Seluruh penjelasan di atas secara praktis telah pernah diterapkan dalam kehidupan Islam sejak masa Rasulullah SAW dan berlanjut pada masa kekhilafahan sesudahnya. Sejarah pun mencatat dengan tinta emas keberhasialan yang gemilang dari penerapan sistem pendidikan Islam oleh penguasa muslim di masa lalu. Peradaban yang dihasilkannya, belum tertandingi oleh bangsa mana pun sampai kini. Hanyasaja, ketika kaum muslimin secara perlahan meninggalkan sistem pendidikan Islam yang kemudian mencampakkannya sama sekali, maka keterbelakangan pun menyergap kehidupan mereka hingga hari ini.
Khatimah
Wajah dunia pendidikan nasional merupakan representasi paling pas dari kondisi yang kini melanda bangsa Indonesia. Sistemnya yang carut-marut, visi dan orientasinya yang tak jelas, pengelolaannya yang asal jalan. Tanpa perubahan mendasar, kondisinya akan tetap demikian dan Indonesia takkan pernah bangkit menjadi bangsa yang tinggi dan terhormat. Jalan satu-satunya menuju terciptanya sistem pendidikan yang sehat adalah dengan penerapan sistem pendidikan Islam. Dan upaya melangsungkan sistem tersebut, mengharuskan adanya undang-undang yang menjamin pelaksanaan hukum-hukum Islam sebagai solusi pemecahan masalah. Sebab, sistem pendidikan Islam tidak mungkin dicangkokkan pada tatanan masyarakat selain Islam. Untuk itu perlu tegaknya sistem khilafah yang akan menerapkan sistem Islam dalam seluruh aspek kehidupan.
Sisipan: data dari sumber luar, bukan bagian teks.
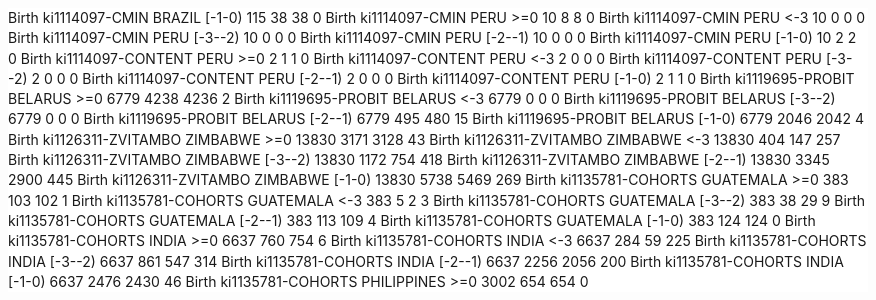 Birth       ki1114097-CMIN             BRAZIL                         [-1-0)       115     38     38      0
Birth       ki1114097-CMIN             PERU                           >=0           10      8      8      0
Birth       ki1114097-CMIN             PERU                           <-3           10      0      0      0
Birth       ki1114097-CMIN             PERU                           [-3--2)       10      0      0      0
Birth       ki1114097-CMIN             PERU                           [-2--1)       10      0      0      0
Birth       ki1114097-CMIN             PERU                           [-1-0)        10      2      2      0
Birth       ki1114097-CONTENT          PERU                           >=0            2      1      1      0
Birth       ki1114097-CONTENT          PERU                           <-3            2      0      0      0
Birth       ki1114097-CONTENT          PERU                           [-3--2)        2      0      0      0
Birth       ki1114097-CONTENT          PERU                           [-2--1)        2      0      0      0
Birth       ki1114097-CONTENT          PERU                           [-1-0)         2      1      1      0
Birth       ki1119695-PROBIT           BELARUS                        >=0         6779   4238   4236      2
Birth       ki1119695-PROBIT           BELARUS                        <-3         6779      0      0      0
Birth       ki1119695-PROBIT           BELARUS                        [-3--2)     6779      0      0      0
Birth       ki1119695-PROBIT           BELARUS                        [-2--1)     6779    495    480     15
Birth       ki1119695-PROBIT           BELARUS                        [-1-0)      6779   2046   2042      4
Birth       ki1126311-ZVITAMBO         ZIMBABWE                       >=0        13830   3171   3128     43
Birth       ki1126311-ZVITAMBO         ZIMBABWE                       <-3        13830    404    147    257
Birth       ki1126311-ZVITAMBO         ZIMBABWE                       [-3--2)    13830   1172    754    418
Birth       ki1126311-ZVITAMBO         ZIMBABWE                       [-2--1)    13830   3345   2900    445
Birth       ki1126311-ZVITAMBO         ZIMBABWE                       [-1-0)     13830   5738   5469    269
Birth       ki1135781-COHORTS          GUATEMALA                      >=0          383    103    102      1
Birth       ki1135781-COHORTS          GUATEMALA                      <-3          383      5      2      3
Birth       ki1135781-COHORTS          GUATEMALA                      [-3--2)      383     38     29      9
Birth       ki1135781-COHORTS          GUATEMALA                      [-2--1)      383    113    109      4
Birth       ki1135781-COHORTS          GUATEMALA                      [-1-0)       383    124    124      0
Birth       ki1135781-COHORTS          INDIA                          >=0         6637    760    754      6
Birth       ki1135781-COHORTS          INDIA                          <-3         6637    284     59    225
Birth       ki1135781-COHORTS          INDIA                          [-3--2)     6637    861    547    314
Birth       ki1135781-COHORTS          INDIA                          [-2--1)     6637   2256   2056    200
Birth       ki1135781-COHORTS          INDIA                          [-1-0)      6637   2476   2430     46
Birth       ki1135781-COHORTS          PHILIPPINES                    >=0         3002    654    654      0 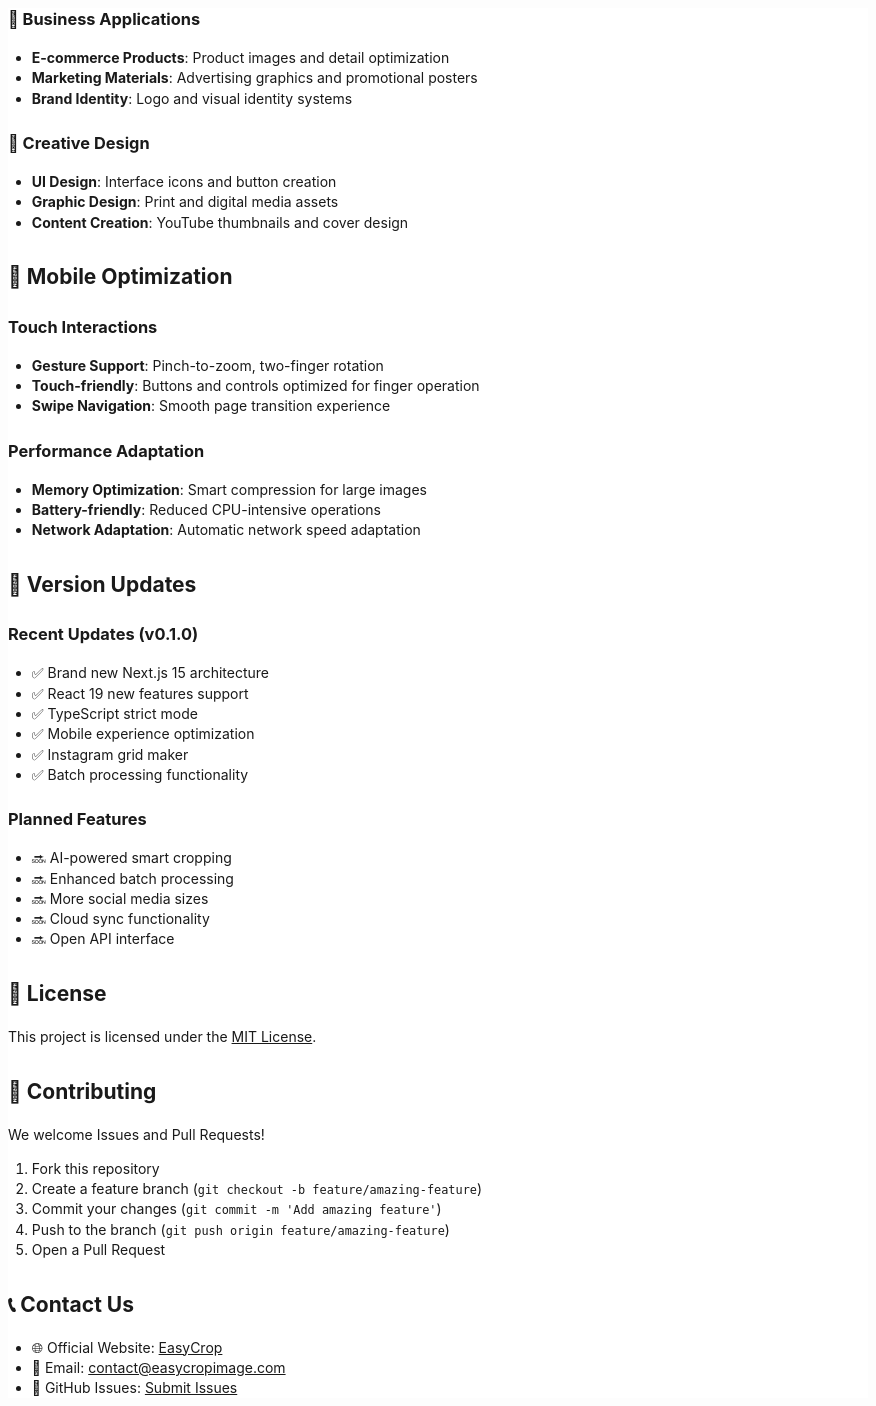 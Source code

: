 ### 💼 Business Applications
- **E-commerce Products**: Product images and detail optimization
- **Marketing Materials**: Advertising graphics and promotional posters
- **Brand Identity**: Logo and visual identity systems

### 🎨 Creative Design
- **UI Design**: Interface icons and button creation
- **Graphic Design**: Print and digital media assets
- **Content Creation**: YouTube thumbnails and cover design

## 📱 Mobile Optimization

### Touch Interactions
- **Gesture Support**: Pinch-to-zoom, two-finger rotation
- **Touch-friendly**: Buttons and controls optimized for finger operation
- **Swipe Navigation**: Smooth page transition experience

### Performance Adaptation
- **Memory Optimization**: Smart compression for large images
- **Battery-friendly**: Reduced CPU-intensive operations
- **Network Adaptation**: Automatic network speed adaptation

## 🔄 Version Updates

### Recent Updates (v0.1.0)
- ✅ Brand new Next.js 15 architecture
- ✅ React 19 new features support
- ✅ TypeScript strict mode
- ✅ Mobile experience optimization
- ✅ Instagram grid maker
- ✅ Batch processing functionality

### Planned Features
- 🔜 AI-powered smart cropping
- 🔜 Enhanced batch processing
- 🔜 More social media sizes
- 🔜 Cloud sync functionality
- 🔜 Open API interface

## 📄 License

This project is licensed under the [MIT License](LICENSE).

## 🤝 Contributing

We welcome Issues and Pull Requests!

1. Fork this repository
2. Create a feature branch (`git checkout -b feature/amazing-feature`)
3. Commit your changes (`git commit -m 'Add amazing feature'`)
4. Push to the branch (`git push origin feature/amazing-feature`)
5. Open a Pull Request

## 📞 Contact Us

- 🌐 Official Website: [EasyCrop](https://www.easycropimage.com)
- 📧 Email: contact@easycropimage.com
- 💬 GitHub Issues: [Submit Issues](https://github.com/suisg/easy-crop-image/issues)

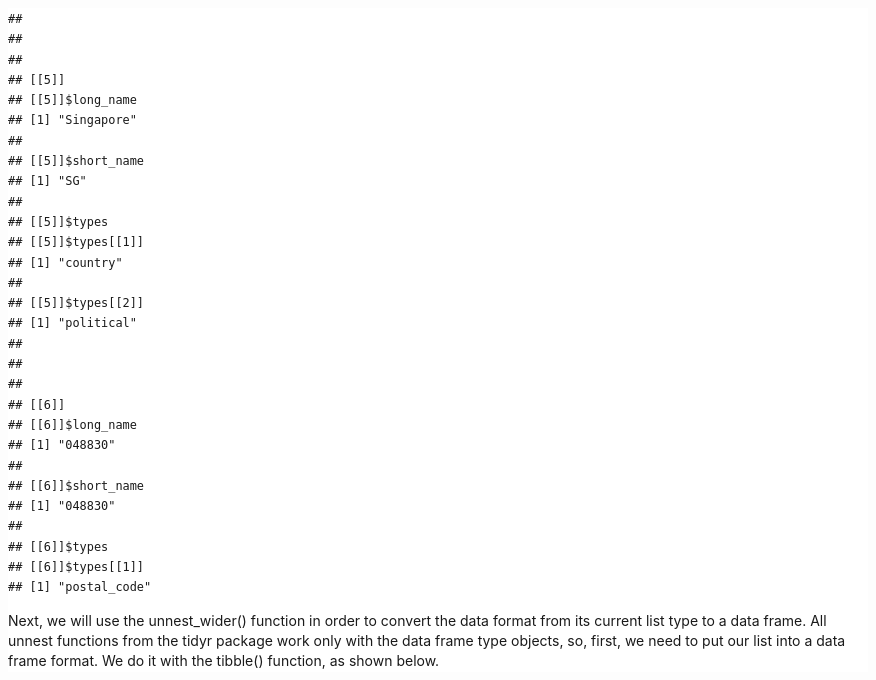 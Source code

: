     ## 
    ## 
    ## 
    ## [[5]]
    ## [[5]]$long_name
    ## [1] "Singapore"
    ## 
    ## [[5]]$short_name
    ## [1] "SG"
    ## 
    ## [[5]]$types
    ## [[5]]$types[[1]]
    ## [1] "country"
    ## 
    ## [[5]]$types[[2]]
    ## [1] "political"
    ## 
    ## 
    ## 
    ## [[6]]
    ## [[6]]$long_name
    ## [1] "048830"
    ## 
    ## [[6]]$short_name
    ## [1] "048830"
    ## 
    ## [[6]]$types
    ## [[6]]$types[[1]]
    ## [1] "postal_code"

Next, we will use the unnest\_wider() function in order to convert the
data format from its current list type to a data frame. All unnest
functions from the tidyr package work only with the data frame type
objects, so, first, we need to put our list into a data frame format. We
do it with the tibble() function, as shown below.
Wallaahu a’lam bis shawab.[Buletin Al-Islam – Edisi 6]
Assalamu’alaikum wr,wb..
sya apresiatif banget dari tlisan saudara, tapi sayangnya kok sya menemukan kejanggalan dalam berfikir saudara.
Lihat saja dari paparan yang saudara tliskan, ternyata harus saudara dekonstruksi sendiri dari beberapa paragraf yang bagi saya sangat2 tidak menggambarkan kalau saudara ini faham dengan relita sekarang. Contohnya saudara menawarkan sistem pendidikan yang gratis tanpa di pungut biaya dari pemerintah sebagai penyelenggara pendidikan, tapi di satu sisi saudara menyinggung perbaikan ekonomi bagi para pengajar (guru),,kemudian pelaksanaanya yang harus di bawah sister khilafah..!!!Dengan analisis sederhana saja banyak sbenarnya yang akan mentertawakan opini saudara karena analisis yang tidak di dasarkan pada realita..Thanks…Keep fighting!!